WHAT IS EXPECTED =>
From the entries that follow, copy each line containing the word "delivery".

(Collection entries)
--- START ---

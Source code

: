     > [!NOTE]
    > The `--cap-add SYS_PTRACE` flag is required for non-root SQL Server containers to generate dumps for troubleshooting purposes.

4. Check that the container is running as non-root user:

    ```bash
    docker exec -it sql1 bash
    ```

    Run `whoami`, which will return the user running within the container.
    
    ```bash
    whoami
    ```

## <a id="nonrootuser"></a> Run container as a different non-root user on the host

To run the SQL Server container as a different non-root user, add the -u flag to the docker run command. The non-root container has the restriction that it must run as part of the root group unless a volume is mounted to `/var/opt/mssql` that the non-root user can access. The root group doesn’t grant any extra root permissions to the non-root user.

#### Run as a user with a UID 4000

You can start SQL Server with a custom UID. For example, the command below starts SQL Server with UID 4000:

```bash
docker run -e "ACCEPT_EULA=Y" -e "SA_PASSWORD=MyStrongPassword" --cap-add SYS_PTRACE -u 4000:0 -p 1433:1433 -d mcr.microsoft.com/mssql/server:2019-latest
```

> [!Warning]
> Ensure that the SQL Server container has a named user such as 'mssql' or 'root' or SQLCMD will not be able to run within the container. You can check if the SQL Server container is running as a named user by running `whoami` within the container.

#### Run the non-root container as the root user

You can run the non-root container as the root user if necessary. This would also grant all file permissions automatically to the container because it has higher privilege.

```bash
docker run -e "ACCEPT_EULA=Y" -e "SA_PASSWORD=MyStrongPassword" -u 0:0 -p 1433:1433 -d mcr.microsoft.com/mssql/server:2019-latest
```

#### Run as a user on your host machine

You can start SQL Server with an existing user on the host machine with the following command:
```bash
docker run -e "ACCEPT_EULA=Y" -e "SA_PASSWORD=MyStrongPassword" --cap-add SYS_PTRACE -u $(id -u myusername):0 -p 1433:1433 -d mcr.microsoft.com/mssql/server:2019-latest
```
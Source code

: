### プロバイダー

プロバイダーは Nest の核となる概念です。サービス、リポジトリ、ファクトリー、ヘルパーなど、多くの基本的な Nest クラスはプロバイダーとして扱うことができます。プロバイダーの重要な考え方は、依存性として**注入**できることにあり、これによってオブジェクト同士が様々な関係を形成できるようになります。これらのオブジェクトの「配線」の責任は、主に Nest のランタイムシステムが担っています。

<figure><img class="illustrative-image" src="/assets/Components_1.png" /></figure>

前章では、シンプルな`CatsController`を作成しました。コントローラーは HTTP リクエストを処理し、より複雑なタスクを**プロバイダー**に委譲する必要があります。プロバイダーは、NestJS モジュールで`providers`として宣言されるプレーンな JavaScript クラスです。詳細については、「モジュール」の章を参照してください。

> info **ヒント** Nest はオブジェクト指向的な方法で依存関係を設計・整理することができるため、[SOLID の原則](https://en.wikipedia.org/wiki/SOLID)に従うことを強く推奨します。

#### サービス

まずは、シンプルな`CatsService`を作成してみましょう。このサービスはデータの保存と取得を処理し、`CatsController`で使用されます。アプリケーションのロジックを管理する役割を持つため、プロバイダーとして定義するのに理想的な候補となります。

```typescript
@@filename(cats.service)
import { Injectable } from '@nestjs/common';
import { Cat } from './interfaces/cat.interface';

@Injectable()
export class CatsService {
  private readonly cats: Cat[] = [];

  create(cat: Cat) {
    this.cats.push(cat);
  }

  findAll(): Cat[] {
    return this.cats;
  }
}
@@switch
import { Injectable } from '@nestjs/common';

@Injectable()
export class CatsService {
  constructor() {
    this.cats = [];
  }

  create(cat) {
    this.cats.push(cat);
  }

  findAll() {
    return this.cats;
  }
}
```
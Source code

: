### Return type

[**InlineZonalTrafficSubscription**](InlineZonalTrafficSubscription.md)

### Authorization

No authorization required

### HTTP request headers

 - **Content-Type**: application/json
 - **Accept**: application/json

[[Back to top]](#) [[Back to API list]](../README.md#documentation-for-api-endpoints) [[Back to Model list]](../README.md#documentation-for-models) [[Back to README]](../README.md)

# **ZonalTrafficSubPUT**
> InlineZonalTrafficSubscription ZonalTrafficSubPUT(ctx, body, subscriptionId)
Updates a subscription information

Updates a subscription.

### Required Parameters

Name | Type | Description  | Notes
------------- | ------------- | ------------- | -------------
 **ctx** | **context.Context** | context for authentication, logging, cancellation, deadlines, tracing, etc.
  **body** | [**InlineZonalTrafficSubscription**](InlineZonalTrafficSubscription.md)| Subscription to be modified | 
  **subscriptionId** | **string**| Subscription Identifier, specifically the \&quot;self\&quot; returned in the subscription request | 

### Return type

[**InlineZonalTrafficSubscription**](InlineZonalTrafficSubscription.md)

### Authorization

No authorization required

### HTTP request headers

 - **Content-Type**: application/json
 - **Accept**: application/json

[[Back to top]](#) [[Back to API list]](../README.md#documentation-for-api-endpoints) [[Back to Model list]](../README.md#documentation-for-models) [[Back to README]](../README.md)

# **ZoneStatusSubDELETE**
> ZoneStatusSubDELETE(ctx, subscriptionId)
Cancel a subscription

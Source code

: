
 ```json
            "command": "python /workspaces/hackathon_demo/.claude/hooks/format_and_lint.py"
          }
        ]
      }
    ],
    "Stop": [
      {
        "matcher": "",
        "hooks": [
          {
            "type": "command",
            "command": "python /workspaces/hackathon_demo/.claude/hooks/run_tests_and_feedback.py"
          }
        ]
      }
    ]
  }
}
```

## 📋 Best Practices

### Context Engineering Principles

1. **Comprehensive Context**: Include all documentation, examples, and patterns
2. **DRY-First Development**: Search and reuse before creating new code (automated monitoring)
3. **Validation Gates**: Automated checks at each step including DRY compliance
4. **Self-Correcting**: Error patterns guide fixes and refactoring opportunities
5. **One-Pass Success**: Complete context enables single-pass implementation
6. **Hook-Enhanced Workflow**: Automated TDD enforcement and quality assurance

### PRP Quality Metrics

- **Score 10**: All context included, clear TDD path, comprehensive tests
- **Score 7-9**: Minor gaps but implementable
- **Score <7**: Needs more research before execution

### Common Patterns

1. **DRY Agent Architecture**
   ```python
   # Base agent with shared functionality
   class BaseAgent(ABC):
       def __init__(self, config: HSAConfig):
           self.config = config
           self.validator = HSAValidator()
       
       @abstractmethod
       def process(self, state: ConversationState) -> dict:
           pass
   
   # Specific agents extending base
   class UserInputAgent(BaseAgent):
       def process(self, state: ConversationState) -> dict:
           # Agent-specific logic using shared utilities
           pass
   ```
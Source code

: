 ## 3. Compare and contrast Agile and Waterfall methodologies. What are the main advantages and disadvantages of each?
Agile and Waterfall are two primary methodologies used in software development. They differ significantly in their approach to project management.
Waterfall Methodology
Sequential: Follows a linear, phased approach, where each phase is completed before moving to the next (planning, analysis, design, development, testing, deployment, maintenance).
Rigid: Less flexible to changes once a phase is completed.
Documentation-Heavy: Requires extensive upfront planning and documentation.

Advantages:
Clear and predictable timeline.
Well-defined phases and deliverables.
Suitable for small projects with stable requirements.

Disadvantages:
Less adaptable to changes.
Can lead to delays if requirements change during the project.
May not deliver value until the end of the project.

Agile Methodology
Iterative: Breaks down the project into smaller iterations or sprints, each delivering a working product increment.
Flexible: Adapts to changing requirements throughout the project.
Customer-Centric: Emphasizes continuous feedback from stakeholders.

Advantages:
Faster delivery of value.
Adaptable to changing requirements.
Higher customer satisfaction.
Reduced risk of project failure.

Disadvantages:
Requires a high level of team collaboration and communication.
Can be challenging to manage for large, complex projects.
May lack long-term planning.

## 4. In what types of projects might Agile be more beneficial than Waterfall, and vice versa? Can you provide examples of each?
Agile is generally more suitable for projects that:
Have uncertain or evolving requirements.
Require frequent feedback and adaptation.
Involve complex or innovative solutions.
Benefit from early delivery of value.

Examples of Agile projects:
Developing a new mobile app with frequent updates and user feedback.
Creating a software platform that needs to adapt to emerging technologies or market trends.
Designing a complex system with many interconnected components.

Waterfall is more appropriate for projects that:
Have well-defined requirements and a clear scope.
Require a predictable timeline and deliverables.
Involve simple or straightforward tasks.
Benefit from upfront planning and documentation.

--- END ---

EXERCISE RESULT =>
Faster delivery of value.
Benefit from early delivery of value.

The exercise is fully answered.